I Modena City Rambles a Liberi Tutti. Le canzoni muovono le coscienze

La band nata nel 1991 ripercorre sul palco di Sesto Fiorentino trent’anni di musica e di impegno civile

I Modena City Rambles a Liberi Tutti. Le canzoni muovono le coscienze

I Modena City Rambles autodefiniscono il loro genere come combat folk

Canti di resistenti per i Modena City Ramblers che, nel trentennale del loro secondo album ’Riportando tutto a casa’, continuano a considerare l’Italia non solo un paese di santi, poeti e navigatori, ma anche di perdenti, disertori, clandestini, armati però del coraggio necessario a resistere ai rovesci della vita.

Ed è proprio questo campionario di varia umanità ’combat-folk’ che Massimo Ghiacci & Co. tornano a raccontare sulla scena, lunedì 2 settembre a Sesto Fiorentino, in piazza Vittorio Veneto, sul palco del ’Liberi Tutti Festival’ (preceduti da Known Physics e Alessandro Liberini), e l’8 settembre a Carrara, in piazza XXVII Aprile, su quello del Festival Con-Vivere.

Ghiacci, il grosso del repertorio di questo spettacolo se lo dividono ’Riportando tutto a casa’ e ’Altomare’, uscito un anno fa.

"Anche se talora abbiamo rallentato un po’ il passo, non ci siamo mai fermati.
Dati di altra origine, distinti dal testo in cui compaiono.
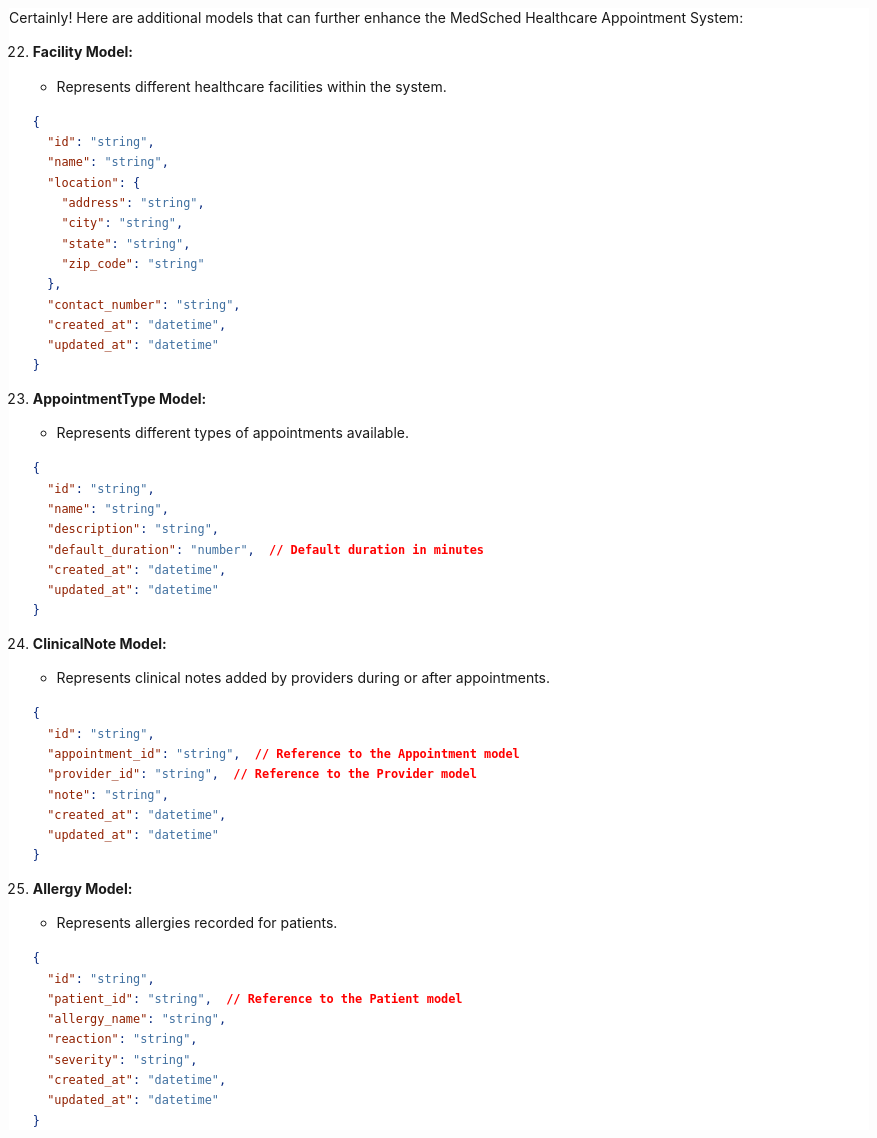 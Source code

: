 
Certainly! Here are additional models that can further enhance the MedSched Healthcare Appointment System:

22. **Facility Model:**
    - Represents different healthcare facilities within the system.

    ```json
    {
      "id": "string",
      "name": "string",
      "location": {
        "address": "string",
        "city": "string",
        "state": "string",
        "zip_code": "string"
      },
      "contact_number": "string",
      "created_at": "datetime",
      "updated_at": "datetime"
    }
    ```

23. **AppointmentType Model:**
    - Represents different types of appointments available.

    ```json
    {
      "id": "string",
      "name": "string",
      "description": "string",
      "default_duration": "number",  // Default duration in minutes
      "created_at": "datetime",
      "updated_at": "datetime"
    }
    ```

24. **ClinicalNote Model:**
    - Represents clinical notes added by providers during or after appointments.

    ```json
    {
      "id": "string",
      "appointment_id": "string",  // Reference to the Appointment model
      "provider_id": "string",  // Reference to the Provider model
      "note": "string",
      "created_at": "datetime",
      "updated_at": "datetime"
    }
    ```

25. **Allergy Model:**
    - Represents allergies recorded for patients.

    ```json
    {
      "id": "string",
      "patient_id": "string",  // Reference to the Patient model
      "allergy_name": "string",
      "reaction": "string",
      "severity": "string",
      "created_at": "datetime",
      "updated_at": "datetime"
    }
    ```
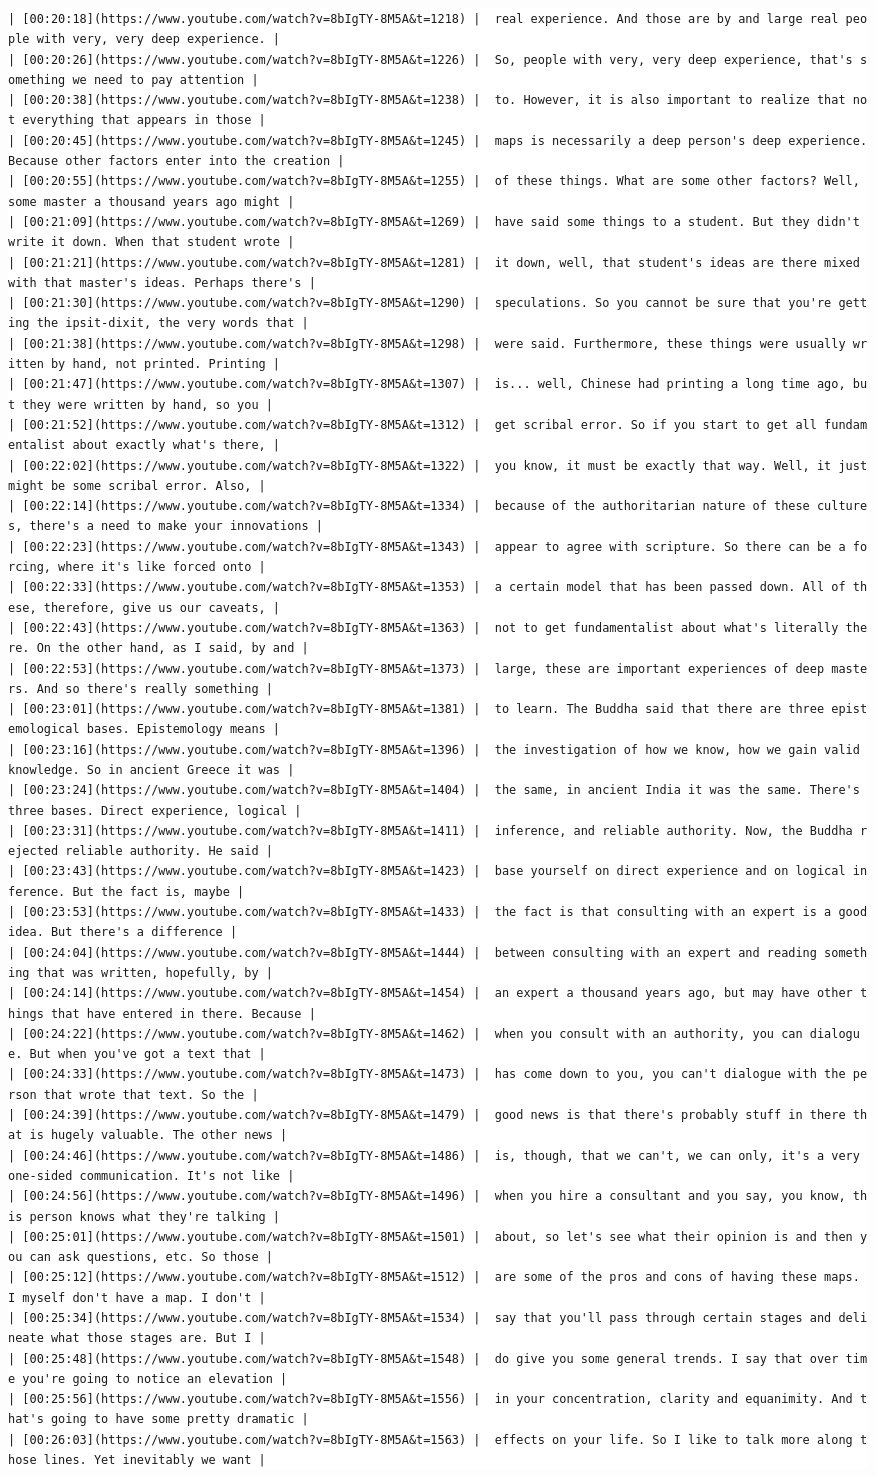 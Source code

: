     | [00:20:18](https://www.youtube.com/watch?v=8bIgTY-8M5A&t=1218) |  real experience. And those are by and large real people with very, very deep experience. |
    | [00:20:26](https://www.youtube.com/watch?v=8bIgTY-8M5A&t=1226) |  So, people with very, very deep experience, that's something we need to pay attention |
    | [00:20:38](https://www.youtube.com/watch?v=8bIgTY-8M5A&t=1238) |  to. However, it is also important to realize that not everything that appears in those |
    | [00:20:45](https://www.youtube.com/watch?v=8bIgTY-8M5A&t=1245) |  maps is necessarily a deep person's deep experience. Because other factors enter into the creation |
    | [00:20:55](https://www.youtube.com/watch?v=8bIgTY-8M5A&t=1255) |  of these things. What are some other factors? Well, some master a thousand years ago might |
    | [00:21:09](https://www.youtube.com/watch?v=8bIgTY-8M5A&t=1269) |  have said some things to a student. But they didn't write it down. When that student wrote |
    | [00:21:21](https://www.youtube.com/watch?v=8bIgTY-8M5A&t=1281) |  it down, well, that student's ideas are there mixed with that master's ideas. Perhaps there's |
    | [00:21:30](https://www.youtube.com/watch?v=8bIgTY-8M5A&t=1290) |  speculations. So you cannot be sure that you're getting the ipsit-dixit, the very words that |
    | [00:21:38](https://www.youtube.com/watch?v=8bIgTY-8M5A&t=1298) |  were said. Furthermore, these things were usually written by hand, not printed. Printing |
    | [00:21:47](https://www.youtube.com/watch?v=8bIgTY-8M5A&t=1307) |  is... well, Chinese had printing a long time ago, but they were written by hand, so you |
    | [00:21:52](https://www.youtube.com/watch?v=8bIgTY-8M5A&t=1312) |  get scribal error. So if you start to get all fundamentalist about exactly what's there, |
    | [00:22:02](https://www.youtube.com/watch?v=8bIgTY-8M5A&t=1322) |  you know, it must be exactly that way. Well, it just might be some scribal error. Also, |
    | [00:22:14](https://www.youtube.com/watch?v=8bIgTY-8M5A&t=1334) |  because of the authoritarian nature of these cultures, there's a need to make your innovations |
    | [00:22:23](https://www.youtube.com/watch?v=8bIgTY-8M5A&t=1343) |  appear to agree with scripture. So there can be a forcing, where it's like forced onto |
    | [00:22:33](https://www.youtube.com/watch?v=8bIgTY-8M5A&t=1353) |  a certain model that has been passed down. All of these, therefore, give us our caveats, |
    | [00:22:43](https://www.youtube.com/watch?v=8bIgTY-8M5A&t=1363) |  not to get fundamentalist about what's literally there. On the other hand, as I said, by and |
    | [00:22:53](https://www.youtube.com/watch?v=8bIgTY-8M5A&t=1373) |  large, these are important experiences of deep masters. And so there's really something |
    | [00:23:01](https://www.youtube.com/watch?v=8bIgTY-8M5A&t=1381) |  to learn. The Buddha said that there are three epistemological bases. Epistemology means |
    | [00:23:16](https://www.youtube.com/watch?v=8bIgTY-8M5A&t=1396) |  the investigation of how we know, how we gain valid knowledge. So in ancient Greece it was |
    | [00:23:24](https://www.youtube.com/watch?v=8bIgTY-8M5A&t=1404) |  the same, in ancient India it was the same. There's three bases. Direct experience, logical |
    | [00:23:31](https://www.youtube.com/watch?v=8bIgTY-8M5A&t=1411) |  inference, and reliable authority. Now, the Buddha rejected reliable authority. He said |
    | [00:23:43](https://www.youtube.com/watch?v=8bIgTY-8M5A&t=1423) |  base yourself on direct experience and on logical inference. But the fact is, maybe |
    | [00:23:53](https://www.youtube.com/watch?v=8bIgTY-8M5A&t=1433) |  the fact is that consulting with an expert is a good idea. But there's a difference |
    | [00:24:04](https://www.youtube.com/watch?v=8bIgTY-8M5A&t=1444) |  between consulting with an expert and reading something that was written, hopefully, by |
    | [00:24:14](https://www.youtube.com/watch?v=8bIgTY-8M5A&t=1454) |  an expert a thousand years ago, but may have other things that have entered in there. Because |
    | [00:24:22](https://www.youtube.com/watch?v=8bIgTY-8M5A&t=1462) |  when you consult with an authority, you can dialogue. But when you've got a text that |
    | [00:24:33](https://www.youtube.com/watch?v=8bIgTY-8M5A&t=1473) |  has come down to you, you can't dialogue with the person that wrote that text. So the |
    | [00:24:39](https://www.youtube.com/watch?v=8bIgTY-8M5A&t=1479) |  good news is that there's probably stuff in there that is hugely valuable. The other news |
    | [00:24:46](https://www.youtube.com/watch?v=8bIgTY-8M5A&t=1486) |  is, though, that we can't, we can only, it's a very one-sided communication. It's not like |
    | [00:24:56](https://www.youtube.com/watch?v=8bIgTY-8M5A&t=1496) |  when you hire a consultant and you say, you know, this person knows what they're talking |
    | [00:25:01](https://www.youtube.com/watch?v=8bIgTY-8M5A&t=1501) |  about, so let's see what their opinion is and then you can ask questions, etc. So those |
    | [00:25:12](https://www.youtube.com/watch?v=8bIgTY-8M5A&t=1512) |  are some of the pros and cons of having these maps. I myself don't have a map. I don't |
    | [00:25:34](https://www.youtube.com/watch?v=8bIgTY-8M5A&t=1534) |  say that you'll pass through certain stages and delineate what those stages are. But I |
    | [00:25:48](https://www.youtube.com/watch?v=8bIgTY-8M5A&t=1548) |  do give you some general trends. I say that over time you're going to notice an elevation |
    | [00:25:56](https://www.youtube.com/watch?v=8bIgTY-8M5A&t=1556) |  in your concentration, clarity and equanimity. And that's going to have some pretty dramatic |
    | [00:26:03](https://www.youtube.com/watch?v=8bIgTY-8M5A&t=1563) |  effects on your life. So I like to talk more along those lines. Yet inevitably we want | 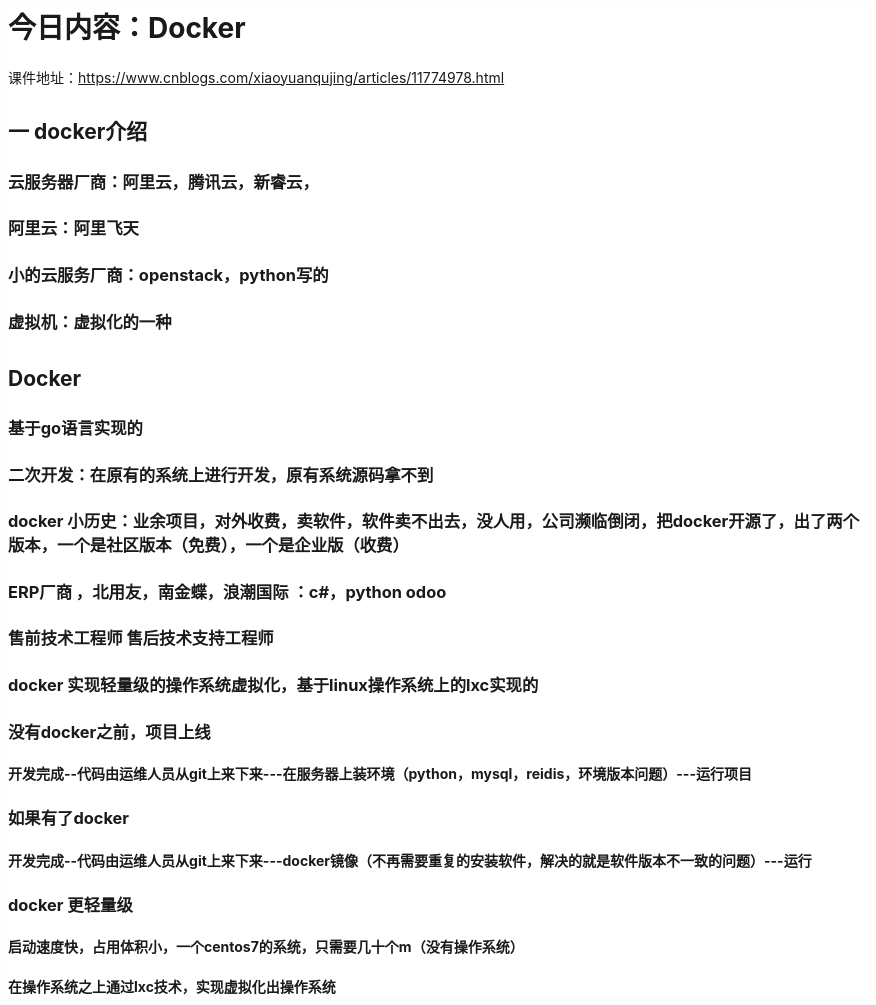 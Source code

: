# 今日内容：Docker

课件地址：https://www.cnblogs.com/xiaoyuanqujing/articles/11774978.html

## 一 docker介绍

### 云服务器厂商：阿里云，腾讯云，新睿云，

### 阿里云：阿里飞天

### 小的云服务厂商：openstack，python写的

### 虚拟机：虚拟化的一种

## Docker

### 基于go语言实现的

### 二次开发：在原有的系统上进行开发，原有系统源码拿不到

### docker 小历史：业余项目，对外收费，卖软件，软件卖不出去，没人用，公司濒临倒闭，把docker开源了，出了两个版本，一个是社区版本（免费），一个是企业版（收费）

### ERP厂商 ，北用友，南金蝶，浪潮国际 ：c#，python   odoo

### 售前技术工程师  售后技术支持工程师



### docker 实现轻量级的操作系统虚拟化，基于linux操作系统上的lxc实现的

### 没有docker之前，项目上线

#### 开发完成--代码由运维人员从git上来下来---在服务器上装环境（python，mysql，reidis，环境版本问题）---运行项目

### 如果有了docker

#### 开发完成--代码由运维人员从git上来下来---docker镜像（不再需要重复的安装软件，解决的就是软件版本不一致的问题）---运行

### docker 更轻量级

#### 启动速度快，占用体积小，一个centos7的系统，只需要几十个m（没有操作系统）

#### 在操作系统之上通过lxc技术，实现虚拟化出操作系统
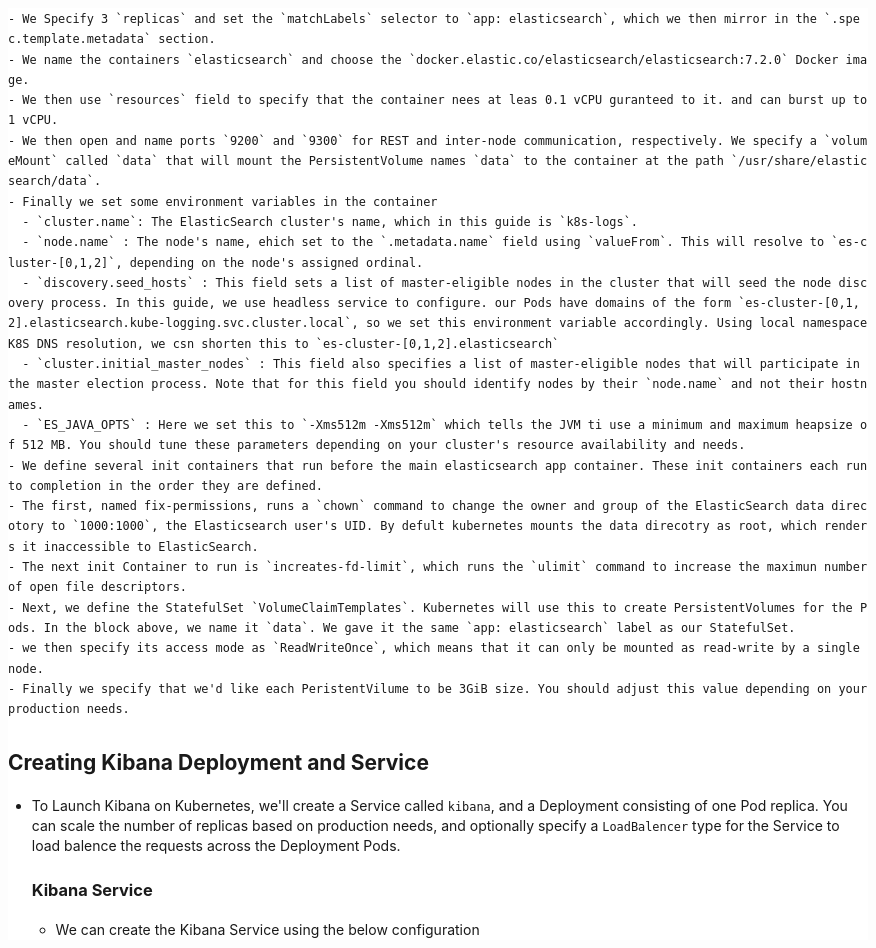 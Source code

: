     - We Specify 3 `replicas` and set the `matchLabels` selector to `app: elasticsearch`, which we then mirror in the `.spec.template.metadata` section.
    - We name the containers `elasticsearch` and choose the `docker.elastic.co/elasticsearch/elasticsearch:7.2.0` Docker image.
    - We then use `resources` field to specify that the container nees at leas 0.1 vCPU guranteed to it. and can burst up to 1 vCPU.
    - We then open and name ports `9200` and `9300` for REST and inter-node communication, respectively. We specify a `volumeMount` called `data` that will mount the PersistentVolume names `data` to the container at the path `/usr/share/elasticsearch/data`.
    - Finally we set some environment variables in the container
      - `cluster.name`: The ElasticSearch cluster's name, which in this guide is `k8s-logs`.
      - `node.name` : The node's name, ehich set to the `.metadata.name` field using `valueFrom`. This will resolve to `es-cluster-[0,1,2]`, depending on the node's assigned ordinal.
      - `discovery.seed_hosts` : This field sets a list of master-eligible nodes in the cluster that will seed the node discovery process. In this guide, we use headless service to configure. our Pods have domains of the form `es-cluster-[0,1,2].elasticsearch.kube-logging.svc.cluster.local`, so we set this environment variable accordingly. Using local namespace K8S DNS resolution, we csn shorten this to `es-cluster-[0,1,2].elasticsearch`
      - `cluster.initial_master_nodes` : This field also specifies a list of master-eligible nodes that will participate in the master election process. Note that for this field you should identify nodes by their `node.name` and not their hostnames.
      - `ES_JAVA_OPTS` : Here we set this to `-Xms512m -Xms512m` which tells the JVM ti use a minimum and maximum heapsize of 512 MB. You should tune these parameters depending on your cluster's resource availability and needs.
    - We define several init containers that run before the main elasticsearch app container. These init containers each run to completion in the order they are defined.
    - The first, named fix-permissions, runs a `chown` command to change the owner and group of the ElasticSearch data direcotory to `1000:1000`, the Elasticsearch user's UID. By defult kubernetes mounts the data direcotry as root, which renders it inaccessible to ElasticSearch.
    - The next init Container to run is `increates-fd-limit`, which runs the `ulimit` command to increase the maximun number of open file descriptors.
    - Next, we define the StatefulSet `VolumeClaimTemplates`. Kubernetes will use this to create PersistentVolumes for the Pods. In the block above, we name it `data`. We gave it the same `app: elasticsearch` label as our StatefulSet.
    - we then specify its access mode as `ReadWriteOnce`, which means that it can only be mounted as read-write by a single node.
    - Finally we specify that we'd like each PeristentVilume to be 3GiB size. You should adjust this value depending on your production needs.
  
## Creating Kibana Deployment and Service
- To Launch Kibana on Kubernetes, we'll create a Service called `kibana`, and a Deployment consisting of one Pod replica. You can scale the number of replicas based on production needs, and optionally specify a `LoadBalencer` type for the Service to load balence the requests across the Deployment Pods.
  
  ### Kibana Service
  - We can create the Kibana Service using the below configuration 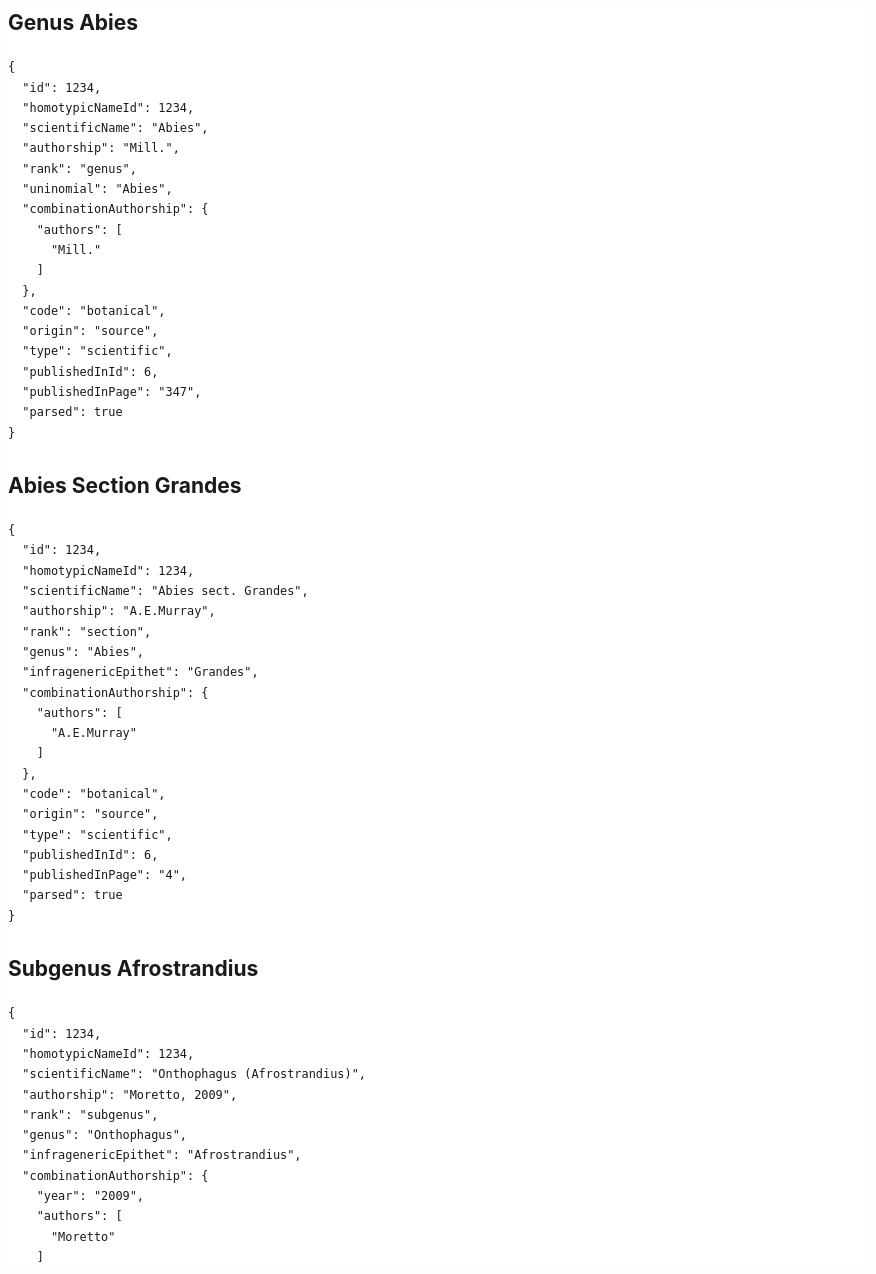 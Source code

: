 ## Genus Abies
```json5
{
  "id": 1234,
  "homotypicNameId": 1234,
  "scientificName": "Abies",
  "authorship": "Mill.",
  "rank": "genus",
  "uninomial": "Abies",
  "combinationAuthorship": {
    "authors": [
      "Mill."
    ]
  },
  "code": "botanical",
  "origin": "source",
  "type": "scientific",
  "publishedInId": 6,
  "publishedInPage": "347",
  "parsed": true
}
```

## Abies Section Grandes
```json5
{
  "id": 1234,
  "homotypicNameId": 1234,
  "scientificName": "Abies sect. Grandes",
  "authorship": "A.E.Murray",
  "rank": "section",
  "genus": "Abies",
  "infragenericEpithet": "Grandes",
  "combinationAuthorship": {
    "authors": [
      "A.E.Murray"
    ]
  },
  "code": "botanical",
  "origin": "source",
  "type": "scientific",
  "publishedInId": 6,
  "publishedInPage": "4",
  "parsed": true
}
```

## Subgenus Afrostrandius
```json5
{
  "id": 1234,
  "homotypicNameId": 1234,
  "scientificName": "Onthophagus (Afrostrandius)",
  "authorship": "Moretto, 2009",
  "rank": "subgenus",
  "genus": "Onthophagus",
  "infragenericEpithet": "Afrostrandius",
  "combinationAuthorship": {
    "year": "2009",
    "authors": [
      "Moretto"
    ]
```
Anche perché nei trent’anni intercorsi tra ‘Riportando tutto a casa’ e ‘Altomare’ il rapporto live-album s’è praticamente invertito; prima andavi a vedere i concerti perché t’era piaciuto il disco, mentre ora è esattamente il contrario".

Cambia pure il modo d’intendere i dischi?

"Beh, ‘Altomare’ l’abbiamo inciso grazie al ‘crowdfunding’ e il migliaio di sostenitori che ha finanziato il progetto l’ha ricevuto in anteprima".

Le vostre canzoni rimangono intrise d’Irlanda, ma anche di sonorità e tematiche mediterranee.

"Il titolo dell’album di un anno fa rimanda alle acque alte in cui naviga chi è ancora lontano da soluzioni; la nostra società con le sue derive (tanto per rimanere nella metafora) politiche, sociali e valoriali, ad esempio.

Ma rimanda pure a chi il mare lo solca per necessità e per speranza".

Dopo trent’anni dite di avere ancora gli occhi ’pieni d’avventura’ puntati sulle criticità del mondo?

"Come ricordava un tempo Gino Strada, la guerra è uno strumento che non funziona. Eppure, rimane un argomento di grande attualità, non solo in Ucraina o Palestina, ma anche in tante altre parti del mondo meno nell’occhio dei media. Da qui l’urgenza di continuare a vantare canzoni che provino a smuovere le coscienze, come c’è capitato qualche mese fa incidendo ‘Addio paura’ con gli España Circo Este".

’Altomare’ si chiude col flauto di Ian Anderson.

"Il nostro flautista Franco D’Aniello ha avuto modo di conoscere il leader dei Jethro Tull nel 2019 a Parma, in occasione di un concerto alla chiesa di San Vitale. Così, quando ci siamo ritrovati per le mani un brano dalle tinte sudafricane come ‘Per quanto si muore’, abbiamo pensato che sarebbe stato interessante affiancarlo ad umori completamente diversi. Abbiamo scritto ad Anderson senza particolari speranze e, invece, con la semplicità dei grandi ci ha regalato questa parte senza nulla pretendere... solo perché la nostra musica gli era piaciuta".